Accessing Example Datasets¶

We have made available three datasets associated with the NovaScope protocol to be used as input for the NovaScope Exemplary Downstream Analysis (NEDA).

Data Overview¶

Created using NovaScope, these datasets originate from FASTQ files derived from the same liver tissue section of an 8-week-old C57BL/6 wild-type male mouse.

Minimal Test Run Dataset¶

The minimal test run dataset was created using a subset of a liver section with a relatively shallow depth in the 2nd sequencing. This dataset is intended for preliminary testing of NEDA, primarily for validating NEDA scripts' functionality. It is not designed to yield biological insights.
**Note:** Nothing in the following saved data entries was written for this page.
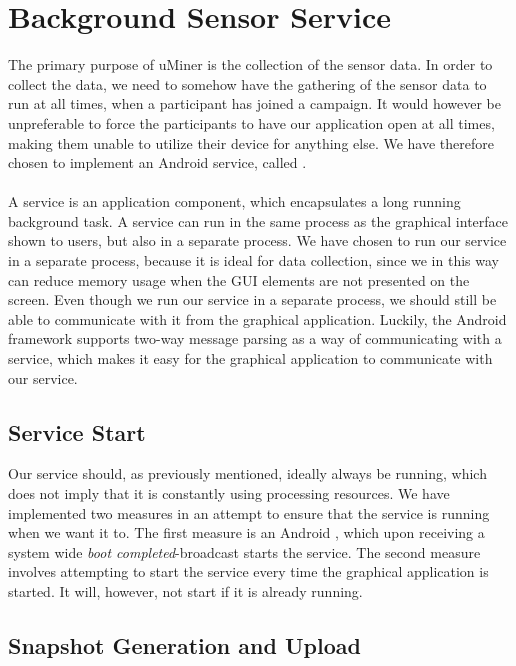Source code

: 
\section{Background Sensor Service}
\label{sec:background_sensor_service}

The primary purpose of uMiner is the collection of the sensor data. In order to collect the data, we need to somehow have the gathering of the sensor data to run at all times, when a participant has joined a campaign. It would however be unpreferable to force the participants to have our application open at all times, making them unable to utilize their device for anything else. We have therefore chosen to implement an Android service, called . 
\\\\
A service is an application component, which encapsulates a long running background task. A service can run in the same process as the graphical interface shown to users, but also in a separate process. We have chosen to run our service in a separate process, because it is ideal for data collection, since we in this way can reduce memory usage when the GUI elements are not presented on the screen. Even though we run our service in a separate process, we should still be able to communicate with it from the graphical application. Luckily, the Android framework supports two-way message parsing as a way of communicating with a service, which makes it easy for the graphical application to communicate with our service.

\subsection{Service Start}
\label{sub:service_start}
Our service should, as previously mentioned, ideally always be running, which does not imply that it is constantly using processing resources. We have implemented two measures in an attempt to ensure that the service is running when we want it to. The first measure is an Android , which upon receiving a system wide \emph{boot completed}-broadcast starts the service. The second measure involves attempting to start the service every time the graphical application is started. It will, however, not start if it is already running.

\subsection{Snapshot Generation and Upload}
\label{sub:background_sensor_service_snapshot_generation_and_upload}

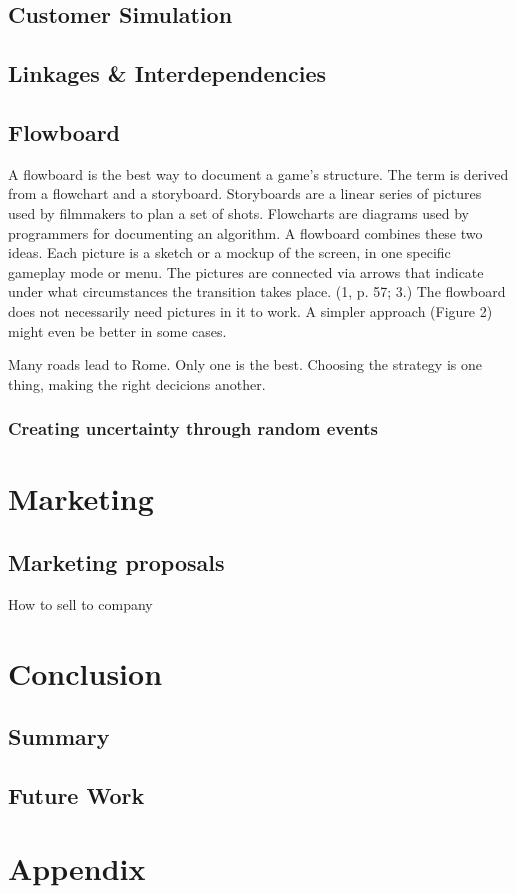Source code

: \documentclass[11pt,titlepage,oneside,openany]{book}
\begin{document}
\section{Customer Simulation}
\label{sec:customsim}

\section{Linkages \& Interdependencies}
\label{sec:link}

\section{Flowboard}

A flowboard is the best way to document a game’s structure. The term is derived
from a flowchart and a storyboard. Storyboards are a linear series of pictures
used by filmmakers to plan a set of shots. Flowcharts are diagrams used
by programmers for documenting an algorithm. A flowboard combines these
two ideas. Each picture is a sketch or a mockup of the screen, in one specific
gameplay mode or menu. The pictures are connected via arrows that indicate
under what circumstances the transition takes place. (1, p. 57; 3.) The flowboard
does not necessarily need pictures in it to work. A simpler approach (Figure
2) might even be better in some cases.

Many roads lead to Rome. Only one is the best. Choosing the strategy is one thing, making the right decicions another. 

\subsection{Creating uncertainty through random events}

\chapter{Marketing}
\label{cha:exp}

\section{Marketing proposals}
\label{sec:setting}
How to sell to company


\chapter{Conclusion}
\label{cha:conclusion}


\section{Summary}
\label{sec:sum}

\section{Future Work}
\label{sec:future}





\appendix

\chapter{Appendix}
\label{cha:appendix-a}

\newpage


\pagestyle{empty}
\end{document}
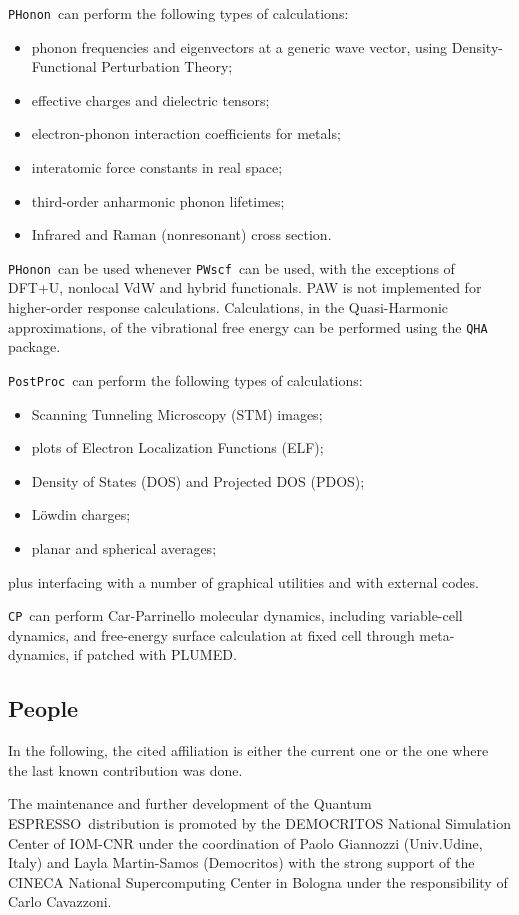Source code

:\documentclass[12pt,a4paper]{article}
\def\qe{{\sc Quantum ESPRESSO}}
\def\PWscf{\texttt{PWscf}}
\def\PHonon{\texttt{PHonon}}
\def\CP{\texttt{CP}}
\def\PostProc{\texttt{PostProc}}
\begin{document}
\PHonon\ can perform the following types of calculations:
\begin{itemize}
  \item phonon frequencies and eigenvectors at a generic wave vector,
  using Density-Functional Perturbation Theory;
  \item effective charges and dielectric tensors;
  \item electron-phonon interaction coefficients for metals;
  \item interatomic force constants in real space;
  \item third-order anharmonic phonon lifetimes;
  \item Infrared and Raman (nonresonant) cross section.
\end{itemize}
\PHonon\ can be used whenever \PWscf\ can be 
used, with the exceptions of DFT+U, nonlocal VdW and hybrid functionals. 
PAW is not implemented for higher-order response calculations.
Calculations, in the Quasi-Harmonic approximations, of the vibrational 
free energy can be performed using the \texttt{QHA}  package.

\PostProc\ can perform the following types of calculations:
\begin{itemize}
  \item Scanning Tunneling Microscopy (STM) images;
  \item plots of Electron Localization Functions (ELF);
  \item Density of States (DOS) and Projected DOS (PDOS);
  \item L\"owdin charges;
  \item planar and spherical averages;
\end{itemize}
plus interfacing with a number of graphical utilities and with 
external codes.

\CP\ can perform Car-Parrinello molecular dynamics, including
variable-cell dynamics, and free-energy surface calculation at 
fixed cell through meta-dynamics, if patched with PLUMED.

\subsection{People}

In the following, the cited affiliation is either the current one 
or the one where the last known contribution was done.

The maintenance and further development of the \qe\ distribution
is promoted by the DEMOCRITOS National Simulation Center 
of IOM-CNR under the coordination of
Paolo Giannozzi (Univ.Udine, Italy) and Layla Martin-Samos 
(Democritos) with the strong support
of the CINECA National Supercomputing Center in Bologna under 
the responsibility of Carlo Cavazzoni.
\end{document}
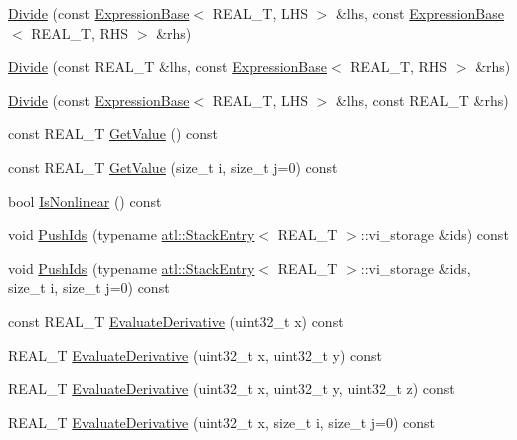 \begin{DoxyCompactItemize}
\item 
\hyperlink{structatl_1_1_divide_a6a73e9fdb3a745ac384b027797a51d64}{Divide} (const \hyperlink{structatl_1_1_expression_base}{Expression\+Base}$<$ R\+E\+A\+L\+\_\+\+T, L\+H\+S $>$ \&lhs, const \hyperlink{structatl_1_1_expression_base}{Expression\+Base}$<$ R\+E\+A\+L\+\_\+\+T, R\+H\+S $>$ \&rhs)
\item 
\hyperlink{structatl_1_1_divide_af1d32dc16af3a699e5bd5c386a4a9e7c}{Divide} (const R\+E\+A\+L\+\_\+\+T \&lhs, const \hyperlink{structatl_1_1_expression_base}{Expression\+Base}$<$ R\+E\+A\+L\+\_\+\+T, R\+H\+S $>$ \&rhs)
\item 
\hyperlink{structatl_1_1_divide_ad9933af702709a62b3f4fb3fd238b0cb}{Divide} (const \hyperlink{structatl_1_1_expression_base}{Expression\+Base}$<$ R\+E\+A\+L\+\_\+\+T, L\+H\+S $>$ \&lhs, const R\+E\+A\+L\+\_\+\+T \&rhs)
\item 
const R\+E\+A\+L\+\_\+\+T \hyperlink{structatl_1_1_divide_ae639697a3d873b9b027dc6ce6df195ad}{Get\+Value} () const 
\item 
const R\+E\+A\+L\+\_\+\+T \hyperlink{structatl_1_1_divide_aee55c50583b536e4a6ef6e32b02d4054}{Get\+Value} (size\+\_\+t i, size\+\_\+t j=0) const 
\item 
bool \hyperlink{structatl_1_1_divide_acbea13449c17063d68f61f8afb45ce12}{Is\+Nonlinear} () const 
\item 
void \hyperlink{structatl_1_1_divide_a1364bf196ce7e76665d8cb203786f3d8}{Push\+Ids} (typename \hyperlink{structatl_1_1_stack_entry}{atl\+::\+Stack\+Entry}$<$ R\+E\+A\+L\+\_\+\+T $>$\+::vi\+\_\+storage \&ids) const 
\item 
void \hyperlink{structatl_1_1_divide_a43d0b1a7b9e721fac5388995d873b995}{Push\+Ids} (typename \hyperlink{structatl_1_1_stack_entry}{atl\+::\+Stack\+Entry}$<$ R\+E\+A\+L\+\_\+\+T $>$\+::vi\+\_\+storage \&ids, size\+\_\+t i, size\+\_\+t j=0) const 
\item 
const R\+E\+A\+L\+\_\+\+T \hyperlink{structatl_1_1_divide_a52c08dfa122348405f2122c161dc2883}{Evaluate\+Derivative} (uint32\+\_\+t x) const 
\item 
R\+E\+A\+L\+\_\+\+T \hyperlink{structatl_1_1_divide_aa7c1683046ed7b4f0a8dee864eff549c}{Evaluate\+Derivative} (uint32\+\_\+t x, uint32\+\_\+t y) const 
\item 
R\+E\+A\+L\+\_\+\+T \hyperlink{structatl_1_1_divide_a5cae35f64745a2e85da0f82383fa3b2e}{Evaluate\+Derivative} (uint32\+\_\+t x, uint32\+\_\+t y, uint32\+\_\+t z) const 
\item 
R\+E\+A\+L\+\_\+\+T \hyperlink{structatl_1_1_divide_ad4ac0ce5afaf2098e6c2fe70aca0b9c9}{Evaluate\+Derivative} (uint32\+\_\+t x, size\+\_\+t i, size\+\_\+t j=0) const 

\end{DoxyCompactItemize}
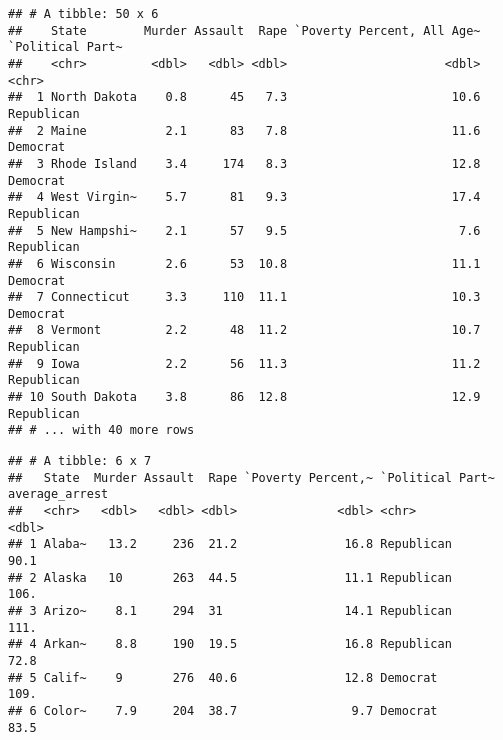 \documentclass[]{article}
\newenvironment{Shaded}{\begin{snugshade}}{\end{snugshade}}
\newcommand{\CommentTok}[1]{\textcolor[rgb]{0.56,0.35,0.01}{\textit{#1}}}
\newcommand{\DataTypeTok}[1]{\textcolor[rgb]{0.13,0.29,0.53}{#1}}
\newcommand{\DecValTok}[1]{\textcolor[rgb]{0.00,0.00,0.81}{#1}}
\newcommand{\KeywordTok}[1]{\textcolor[rgb]{0.13,0.29,0.53}{\textbf{#1}}}
\newcommand{\NormalTok}[1]{#1}
\newcommand{\OperatorTok}[1]{\textcolor[rgb]{0.81,0.36,0.00}{\textbf{#1}}}
\newcommand{\StringTok}[1]{\textcolor[rgb]{0.31,0.60,0.02}{#1}}
\begin{document}
\begin{Shaded}
\end{Shaded}

\begin{verbatim}
## # A tibble: 50 x 6
##    State        Murder Assault  Rape `Poverty Percent, All Age~ `Political Part~
##    <chr>         <dbl>   <dbl> <dbl>                      <dbl> <chr>           
##  1 North Dakota    0.8      45   7.3                       10.6 Republican      
##  2 Maine           2.1      83   7.8                       11.6 Democrat        
##  3 Rhode Island    3.4     174   8.3                       12.8 Democrat        
##  4 West Virgin~    5.7      81   9.3                       17.4 Republican      
##  5 New Hampshi~    2.1      57   9.5                        7.6 Republican      
##  6 Wisconsin       2.6      53  10.8                       11.1 Democrat        
##  7 Connecticut     3.3     110  11.1                       10.3 Democrat        
##  8 Vermont         2.2      48  11.2                       10.7 Republican      
##  9 Iowa            2.2      56  11.3                       11.2 Republican      
## 10 South Dakota    3.8      86  12.8                       12.9 Republican      
## # ... with 40 more rows
\end{verbatim}

\begin{Shaded}
\end{Shaded}

\begin{verbatim}
## # A tibble: 6 x 7
##   State  Murder Assault  Rape `Poverty Percent,~ `Political Part~ average_arrest
##   <chr>   <dbl>   <dbl> <dbl>              <dbl> <chr>                     <dbl>
## 1 Alaba~   13.2     236  21.2               16.8 Republican                 90.1
## 2 Alaska   10       263  44.5               11.1 Republican                106. 
## 3 Arizo~    8.1     294  31                 14.1 Republican                111. 
## 4 Arkan~    8.8     190  19.5               16.8 Republican                 72.8
## 5 Calif~    9       276  40.6               12.8 Democrat                  109. 
## 6 Color~    7.9     204  38.7                9.7 Democrat                   83.5
\end{verbatim}
\end{document}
Shallow Liver Section Dataset¶

This dataset was generated by a Seq-Scope dataset for a tissue section, characterized by a relatively shallow 2nd-Seq library sequencing depth (i.e., approximately 163 million paired-end reads). The dataset from FASTQ files with such depth should be sufficient to investigate major cell types alongside marker genes pertaining to liver cell diversity and perform basic pixel-level decoding of the spatial transcriptome. This dataset comes along with a set of aligned Hematoxylin and Eosin (H&E) stained histology images.

Deep Liver Section Dataset¶

The initial examination of the shallow dataset was encouraging, prompting a more extensive sequencing of the sample tissue to fully saturate the library (i.e., approximately 2.61 billion paired-end reads). The deep dataset was produced using all pairs of 2nd-seq FASTQ files. While datasets with shallower sequencing depths offer valuable insights, deep sequencing allows for a more thorough exploration of the data. This dataset also includes a set of aligned H&E stained histology images.

Download Datasets¶

All datasets are provided under a single DOI, accessible via this URL: https://doi.org/10.5281/zenodo.10841777. The most recent version of the dataset is version 3.

Since Pixel-level Analysis and Cell Segmentation-based Analysis require different input files, we have provided these files in separate tarball archives. Only the shallow liver dataset and deep liver dataset include input files for the Cell Segmentation-based Analysis due to the availability of histology files.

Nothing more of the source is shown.